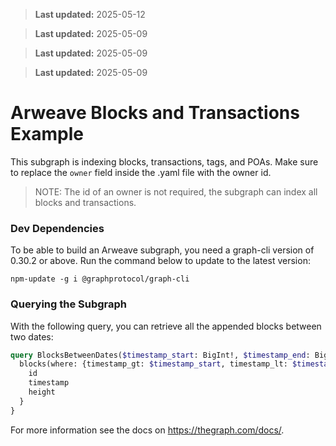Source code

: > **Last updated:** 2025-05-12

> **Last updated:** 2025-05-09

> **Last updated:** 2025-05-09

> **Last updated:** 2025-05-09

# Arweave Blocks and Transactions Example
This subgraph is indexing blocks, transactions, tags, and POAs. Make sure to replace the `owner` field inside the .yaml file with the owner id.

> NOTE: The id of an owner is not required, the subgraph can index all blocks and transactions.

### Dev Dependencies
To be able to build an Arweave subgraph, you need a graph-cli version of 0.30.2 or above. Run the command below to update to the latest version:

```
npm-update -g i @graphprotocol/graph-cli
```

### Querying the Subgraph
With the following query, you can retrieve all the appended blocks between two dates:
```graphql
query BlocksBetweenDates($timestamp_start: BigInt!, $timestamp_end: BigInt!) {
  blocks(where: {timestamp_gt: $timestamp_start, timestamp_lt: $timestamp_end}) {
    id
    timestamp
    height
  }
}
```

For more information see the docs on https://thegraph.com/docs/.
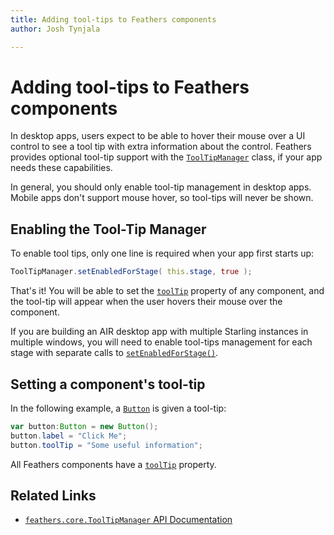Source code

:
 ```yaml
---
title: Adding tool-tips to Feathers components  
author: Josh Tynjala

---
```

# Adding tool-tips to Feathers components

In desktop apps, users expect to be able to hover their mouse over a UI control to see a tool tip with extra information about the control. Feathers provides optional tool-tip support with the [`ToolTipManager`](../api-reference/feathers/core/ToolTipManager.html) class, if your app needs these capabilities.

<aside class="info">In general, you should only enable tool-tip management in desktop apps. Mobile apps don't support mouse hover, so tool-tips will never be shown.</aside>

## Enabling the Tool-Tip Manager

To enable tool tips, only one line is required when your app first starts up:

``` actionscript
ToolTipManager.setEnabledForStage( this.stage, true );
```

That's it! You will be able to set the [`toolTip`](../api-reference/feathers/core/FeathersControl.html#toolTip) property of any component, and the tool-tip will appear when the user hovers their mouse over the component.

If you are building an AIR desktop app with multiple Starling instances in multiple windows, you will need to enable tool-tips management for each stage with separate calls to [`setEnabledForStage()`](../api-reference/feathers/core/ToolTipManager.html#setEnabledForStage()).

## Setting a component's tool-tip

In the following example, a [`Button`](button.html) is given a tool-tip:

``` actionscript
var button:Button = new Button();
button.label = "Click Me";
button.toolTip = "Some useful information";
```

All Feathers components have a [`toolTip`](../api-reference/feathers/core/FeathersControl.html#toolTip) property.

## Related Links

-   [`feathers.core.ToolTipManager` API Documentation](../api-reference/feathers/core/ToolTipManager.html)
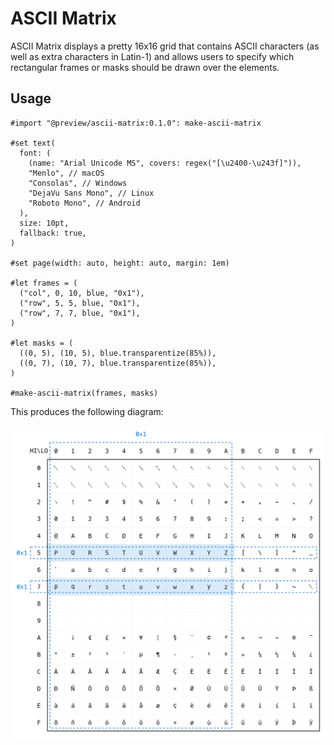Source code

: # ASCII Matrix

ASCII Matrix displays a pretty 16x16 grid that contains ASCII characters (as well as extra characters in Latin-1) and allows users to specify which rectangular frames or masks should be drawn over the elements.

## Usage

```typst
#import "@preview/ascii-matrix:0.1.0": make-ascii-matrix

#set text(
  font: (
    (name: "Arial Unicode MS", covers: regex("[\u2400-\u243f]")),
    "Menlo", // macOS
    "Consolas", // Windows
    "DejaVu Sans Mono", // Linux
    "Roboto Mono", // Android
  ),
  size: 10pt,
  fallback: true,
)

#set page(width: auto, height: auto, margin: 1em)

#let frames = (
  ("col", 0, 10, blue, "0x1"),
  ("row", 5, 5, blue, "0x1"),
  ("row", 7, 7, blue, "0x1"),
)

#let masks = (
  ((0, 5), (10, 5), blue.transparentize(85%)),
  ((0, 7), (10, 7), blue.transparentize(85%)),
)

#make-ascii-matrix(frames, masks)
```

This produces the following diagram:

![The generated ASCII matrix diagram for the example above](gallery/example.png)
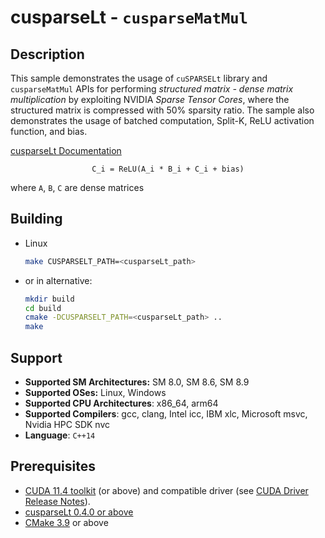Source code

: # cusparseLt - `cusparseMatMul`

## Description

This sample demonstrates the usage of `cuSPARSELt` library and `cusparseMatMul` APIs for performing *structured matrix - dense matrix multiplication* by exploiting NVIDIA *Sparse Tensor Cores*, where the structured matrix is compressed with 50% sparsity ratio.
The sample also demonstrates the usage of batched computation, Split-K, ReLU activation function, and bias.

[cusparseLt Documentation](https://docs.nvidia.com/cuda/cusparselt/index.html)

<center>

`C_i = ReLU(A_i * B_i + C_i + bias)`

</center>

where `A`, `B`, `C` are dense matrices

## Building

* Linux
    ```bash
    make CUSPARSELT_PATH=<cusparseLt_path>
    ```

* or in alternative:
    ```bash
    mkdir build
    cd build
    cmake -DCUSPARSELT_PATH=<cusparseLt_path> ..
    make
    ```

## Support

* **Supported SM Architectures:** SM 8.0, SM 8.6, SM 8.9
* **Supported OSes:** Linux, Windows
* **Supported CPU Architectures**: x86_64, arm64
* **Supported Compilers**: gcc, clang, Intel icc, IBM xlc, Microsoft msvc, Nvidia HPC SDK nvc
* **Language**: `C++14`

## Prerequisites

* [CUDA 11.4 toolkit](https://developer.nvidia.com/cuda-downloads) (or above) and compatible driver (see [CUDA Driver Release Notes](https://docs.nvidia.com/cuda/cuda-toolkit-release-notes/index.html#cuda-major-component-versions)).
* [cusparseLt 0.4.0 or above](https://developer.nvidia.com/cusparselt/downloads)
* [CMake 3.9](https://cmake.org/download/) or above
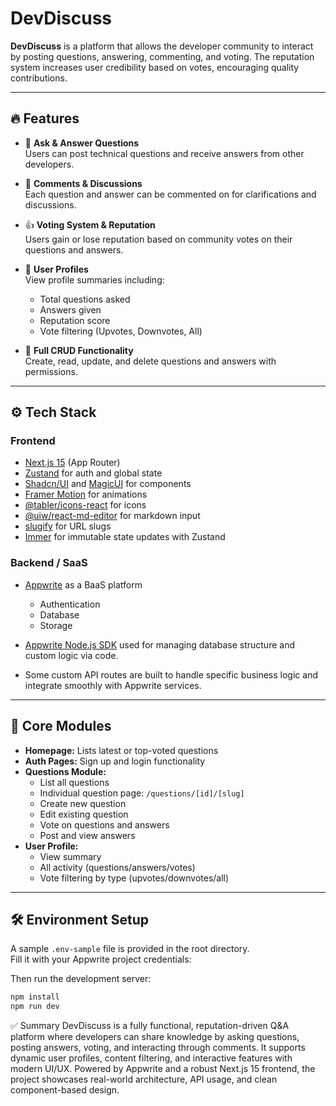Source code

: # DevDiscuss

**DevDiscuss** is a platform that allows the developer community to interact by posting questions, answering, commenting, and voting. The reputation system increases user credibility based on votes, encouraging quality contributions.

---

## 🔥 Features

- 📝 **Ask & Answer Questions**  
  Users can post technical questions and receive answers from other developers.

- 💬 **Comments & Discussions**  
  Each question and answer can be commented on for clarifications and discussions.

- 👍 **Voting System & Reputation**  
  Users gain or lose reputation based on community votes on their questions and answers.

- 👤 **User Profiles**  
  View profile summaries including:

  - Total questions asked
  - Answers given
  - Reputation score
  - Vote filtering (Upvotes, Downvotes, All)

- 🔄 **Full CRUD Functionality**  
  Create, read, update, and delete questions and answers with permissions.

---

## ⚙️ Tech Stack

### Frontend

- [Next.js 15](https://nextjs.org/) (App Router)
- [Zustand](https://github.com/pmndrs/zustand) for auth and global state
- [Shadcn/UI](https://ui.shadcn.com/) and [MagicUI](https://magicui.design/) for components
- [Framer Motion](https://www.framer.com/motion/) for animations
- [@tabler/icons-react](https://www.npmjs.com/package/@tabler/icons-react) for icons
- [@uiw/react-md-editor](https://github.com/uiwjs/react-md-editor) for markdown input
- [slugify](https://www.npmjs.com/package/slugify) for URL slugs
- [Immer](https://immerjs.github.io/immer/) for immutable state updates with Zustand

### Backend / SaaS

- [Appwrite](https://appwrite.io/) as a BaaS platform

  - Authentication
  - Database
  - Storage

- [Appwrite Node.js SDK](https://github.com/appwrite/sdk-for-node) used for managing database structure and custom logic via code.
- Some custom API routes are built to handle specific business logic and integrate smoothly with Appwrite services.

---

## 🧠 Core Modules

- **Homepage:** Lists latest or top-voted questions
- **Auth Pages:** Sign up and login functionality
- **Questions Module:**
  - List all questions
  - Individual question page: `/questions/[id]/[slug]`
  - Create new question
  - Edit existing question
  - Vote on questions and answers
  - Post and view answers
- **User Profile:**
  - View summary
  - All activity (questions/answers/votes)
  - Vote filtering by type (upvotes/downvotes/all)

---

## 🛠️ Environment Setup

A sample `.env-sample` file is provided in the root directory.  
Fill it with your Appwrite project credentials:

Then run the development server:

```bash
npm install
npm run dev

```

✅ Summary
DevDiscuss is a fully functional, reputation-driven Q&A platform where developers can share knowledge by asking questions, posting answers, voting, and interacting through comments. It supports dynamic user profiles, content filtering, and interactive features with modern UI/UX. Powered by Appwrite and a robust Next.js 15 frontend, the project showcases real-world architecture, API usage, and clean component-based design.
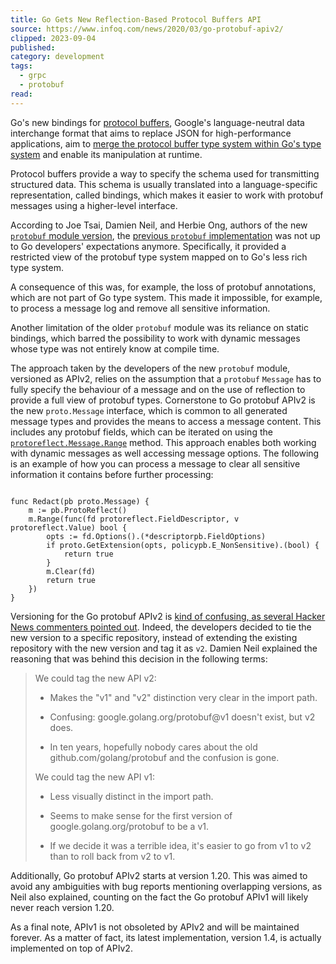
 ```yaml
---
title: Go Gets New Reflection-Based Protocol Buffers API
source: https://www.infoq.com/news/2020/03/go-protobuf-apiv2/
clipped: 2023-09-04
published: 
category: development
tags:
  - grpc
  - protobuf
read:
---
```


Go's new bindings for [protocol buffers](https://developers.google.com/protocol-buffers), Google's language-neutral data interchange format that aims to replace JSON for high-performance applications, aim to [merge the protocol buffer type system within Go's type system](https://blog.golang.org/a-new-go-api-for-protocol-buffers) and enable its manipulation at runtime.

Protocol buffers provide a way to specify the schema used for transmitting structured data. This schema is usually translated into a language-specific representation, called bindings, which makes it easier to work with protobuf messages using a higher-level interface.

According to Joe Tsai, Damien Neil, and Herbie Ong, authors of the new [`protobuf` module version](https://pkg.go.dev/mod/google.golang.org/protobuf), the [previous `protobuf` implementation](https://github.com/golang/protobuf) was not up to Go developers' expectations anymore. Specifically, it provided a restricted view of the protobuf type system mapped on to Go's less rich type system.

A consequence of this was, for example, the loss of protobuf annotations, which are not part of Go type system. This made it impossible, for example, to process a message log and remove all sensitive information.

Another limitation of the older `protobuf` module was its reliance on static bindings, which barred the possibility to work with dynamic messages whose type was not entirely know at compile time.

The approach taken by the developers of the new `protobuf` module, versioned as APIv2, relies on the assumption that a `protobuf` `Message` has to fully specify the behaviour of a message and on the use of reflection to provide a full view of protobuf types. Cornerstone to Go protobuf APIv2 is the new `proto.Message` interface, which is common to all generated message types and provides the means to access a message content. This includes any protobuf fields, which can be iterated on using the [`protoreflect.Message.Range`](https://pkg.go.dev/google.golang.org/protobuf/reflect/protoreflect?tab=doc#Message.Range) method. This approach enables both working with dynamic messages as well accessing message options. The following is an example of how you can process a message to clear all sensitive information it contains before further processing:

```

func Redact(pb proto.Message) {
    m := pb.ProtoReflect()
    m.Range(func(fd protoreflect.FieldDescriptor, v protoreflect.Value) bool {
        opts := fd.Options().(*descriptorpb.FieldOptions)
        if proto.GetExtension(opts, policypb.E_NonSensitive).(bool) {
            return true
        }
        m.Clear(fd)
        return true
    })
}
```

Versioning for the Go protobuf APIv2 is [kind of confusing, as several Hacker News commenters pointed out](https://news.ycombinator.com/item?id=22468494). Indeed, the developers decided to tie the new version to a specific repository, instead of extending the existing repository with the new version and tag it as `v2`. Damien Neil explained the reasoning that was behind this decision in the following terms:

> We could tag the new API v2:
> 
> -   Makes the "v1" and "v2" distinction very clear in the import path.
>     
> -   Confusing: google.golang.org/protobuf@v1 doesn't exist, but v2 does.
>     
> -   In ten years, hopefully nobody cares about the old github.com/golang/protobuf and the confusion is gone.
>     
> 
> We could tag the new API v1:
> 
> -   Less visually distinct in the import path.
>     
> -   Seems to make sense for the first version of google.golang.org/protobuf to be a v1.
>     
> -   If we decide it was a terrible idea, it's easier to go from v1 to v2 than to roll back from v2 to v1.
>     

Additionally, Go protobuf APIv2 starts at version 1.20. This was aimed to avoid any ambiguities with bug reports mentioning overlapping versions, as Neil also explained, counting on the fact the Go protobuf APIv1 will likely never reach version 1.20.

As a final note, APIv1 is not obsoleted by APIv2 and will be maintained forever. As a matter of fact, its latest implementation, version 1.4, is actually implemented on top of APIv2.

======

Copy all lines from the data above that contain the word "Documentation".

-   [`feathers.core.ToolTipManager` API Documentation](../api-reference/feathers/core/ToolTipManager.html)
[cusparseLt Documentation](https://docs.nvidia.com/cuda/cusparselt/index.html)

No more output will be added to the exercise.